第十三話 ビッグ・アップル

プロローグ

 時に西暦2014年。ロボットレースは続けられていた。

 だが、その全貌を紹介するにしても、作者の手持ちのネタは余りにも少ない。

 そんなわけで。

 とりあえずドクター・トミーとドクター真木の状況にだけ、決着を附けて、さっさと話を終らせる事にする。

 どうでもいいが。

 「エヴァ」はある意味、「フォント弄り系」の元祖であるような気もするのだが、気のせいだろうか。読者に尋ねても仕方のない事だが、誰かがマジレスしてくれそうな気もするので、一往書いておく。

 フェード・アウト。

タイトルロゴ

鋼鉄面皮デカイオー

op省略

省略なのだから仕方がない。

CM

 デカイオーを馬鹿にしながら見ているみんな、むぎむ(略)。

本編

 長々と続いてきたロボットレースも終盤。毒太の毒電波にやられて次々とロボットが脱落して行く中、生き残ったのはデカイオーとガルベースだけだった。ストーブリーグの季節がやってきて、いよいよ由来の中の人の事が記憶から消されて行くのだけれども、この小説のガルベースは健在だった。

 ガルベースの中の人たち、すなわち、ドクター・トミーとマリアンちゃんこと秋本マリアは、退屈していた。

「たいくつたいくつたいくつたいくつ」

 マリアンちゃんの周りを、靴を履いた鯛が何匹も泳ぎ捲っていた。とてもなつかしい光景だった。

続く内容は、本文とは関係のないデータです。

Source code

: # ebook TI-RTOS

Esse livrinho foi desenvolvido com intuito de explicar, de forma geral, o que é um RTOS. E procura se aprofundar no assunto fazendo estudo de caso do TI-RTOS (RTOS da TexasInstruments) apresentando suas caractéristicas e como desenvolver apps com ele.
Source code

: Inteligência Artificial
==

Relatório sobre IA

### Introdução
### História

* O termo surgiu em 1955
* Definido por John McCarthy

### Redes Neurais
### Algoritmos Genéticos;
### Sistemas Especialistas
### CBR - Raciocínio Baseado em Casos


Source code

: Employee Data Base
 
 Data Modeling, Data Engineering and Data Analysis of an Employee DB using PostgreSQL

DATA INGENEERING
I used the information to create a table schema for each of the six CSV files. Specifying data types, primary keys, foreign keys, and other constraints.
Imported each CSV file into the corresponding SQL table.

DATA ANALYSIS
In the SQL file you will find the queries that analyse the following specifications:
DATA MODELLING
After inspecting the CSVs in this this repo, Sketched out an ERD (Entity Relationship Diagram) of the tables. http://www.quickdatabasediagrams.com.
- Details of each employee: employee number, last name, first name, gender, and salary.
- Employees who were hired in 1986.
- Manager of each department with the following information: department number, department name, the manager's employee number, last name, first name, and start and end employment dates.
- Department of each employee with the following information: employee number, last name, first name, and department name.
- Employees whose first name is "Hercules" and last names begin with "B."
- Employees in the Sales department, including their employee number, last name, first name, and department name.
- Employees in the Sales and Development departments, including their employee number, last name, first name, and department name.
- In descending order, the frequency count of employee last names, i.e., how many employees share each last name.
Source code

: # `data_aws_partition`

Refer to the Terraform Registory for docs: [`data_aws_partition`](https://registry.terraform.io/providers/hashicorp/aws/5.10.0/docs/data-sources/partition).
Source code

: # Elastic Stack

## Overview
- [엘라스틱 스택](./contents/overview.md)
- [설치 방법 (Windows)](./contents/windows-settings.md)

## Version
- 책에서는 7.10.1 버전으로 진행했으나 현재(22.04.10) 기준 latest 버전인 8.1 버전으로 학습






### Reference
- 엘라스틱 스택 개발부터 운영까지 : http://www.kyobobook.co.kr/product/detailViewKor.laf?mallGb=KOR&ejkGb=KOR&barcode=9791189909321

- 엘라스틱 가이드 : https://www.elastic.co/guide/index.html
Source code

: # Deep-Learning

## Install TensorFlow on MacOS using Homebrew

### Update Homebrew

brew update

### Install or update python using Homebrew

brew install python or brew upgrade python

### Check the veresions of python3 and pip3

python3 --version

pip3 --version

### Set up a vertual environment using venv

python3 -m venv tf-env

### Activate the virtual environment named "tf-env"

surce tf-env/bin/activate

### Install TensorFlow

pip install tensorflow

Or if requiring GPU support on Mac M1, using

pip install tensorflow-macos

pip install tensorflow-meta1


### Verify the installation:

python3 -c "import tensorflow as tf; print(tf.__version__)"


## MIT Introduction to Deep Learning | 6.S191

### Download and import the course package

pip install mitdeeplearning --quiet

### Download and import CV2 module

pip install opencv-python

「やかましいわ。盗聴の一つや二つ、できないくらいで、退屈するんじゃない」

 トミーが怒った。しかし、マリアンちゃんは、トミーが怒ったくらいで動じるようなタマではなかった。ターマタマタマタマ。

「ひまひまひまひま」

 マリアンちゃんは、ただ言い方を変えた。

「あたしは、ひま、と言ってるだけだからね。たいくつ、と言ってるんじゃないからね」

「それがどうした」

「それがどうしたと言われたら、この小説なんか、どうしようもないんじゃないかと思うけれども」

 マリアンちゃんはコンソールの上に脚を投げ出した。

「邪魔だ。その脚をどけろ」

 トミーはますます怒った。

「別にいいじゃない。どうせそのコンソールは飾りで、操縦はあたしがしてるんだし」

「でも、何となくわたしの権威というものが、この二本の脚のせいで台無しにされているような気がするのだが」

「ボスに権威なんて、ある訳ないでしょうが」

「権威など、なくていい。腕白に育てば」

「ボスだって、暇だから、そうやって、なんかパロディもどきの科白を呟いてしまったりなんかしちゃったりなんかして」

「まったくもって暇だなー」

「いやボスあのですね」


 デカイオーでは、盗聴器を改造した逆盗聴器を通して、ドクター真木といづみちゃんこと秋本いづみがガルベースのコックピットを盗聴していた。ちなみに、逆盗聴などという事ができるのかどうかは不明だ。一昔前の漫画かアニメでない限り、多分、無理だ。

「マリアンちゃんさん……」

 まりあの事を思い浮かべたのか、いづみがひとりごちた。

「いや、さんは要らないと彼女は言っていなかったっけかな」

「……博士、ひょっとして今、博士はあたしのこと、馬鹿じゃないのかとお思いになりませんでしたか?」

 博士は沈黙で答えた。

「そうだったんですね。ええ。そうでしょう。そうでしょうとも。あたしは今まで、博士の前では猫をかぶっていましたから」

 いづみは、じっと前を見据えて、言った。

「博士、博士にはたいへん申し訳ない事をしたと思っています」

「……ん?」

「博士の書斎でお茶をひっくり返したり、お食事の時にお味噌汁を膝の上にこぼしたり、粗相もいたしました」

「そうそう」

 粗相とそうそうの駄洒落だった。

「……オヤジギャグは、やめて下さい」

「いや、そもそもこの小説、ギャグだし」

「そうでしょうか。あたしたち、本当にギャグの小説に、出演していただけ、だったのでしょうか。ちょっと待って下さい。少し考えて下さい」

 いづみは、視線を真木に移した。

 真木は、どぎまぎした。どうでもいいんですが、どぎまぎ、って、面白い言葉ですよね。閑話休題。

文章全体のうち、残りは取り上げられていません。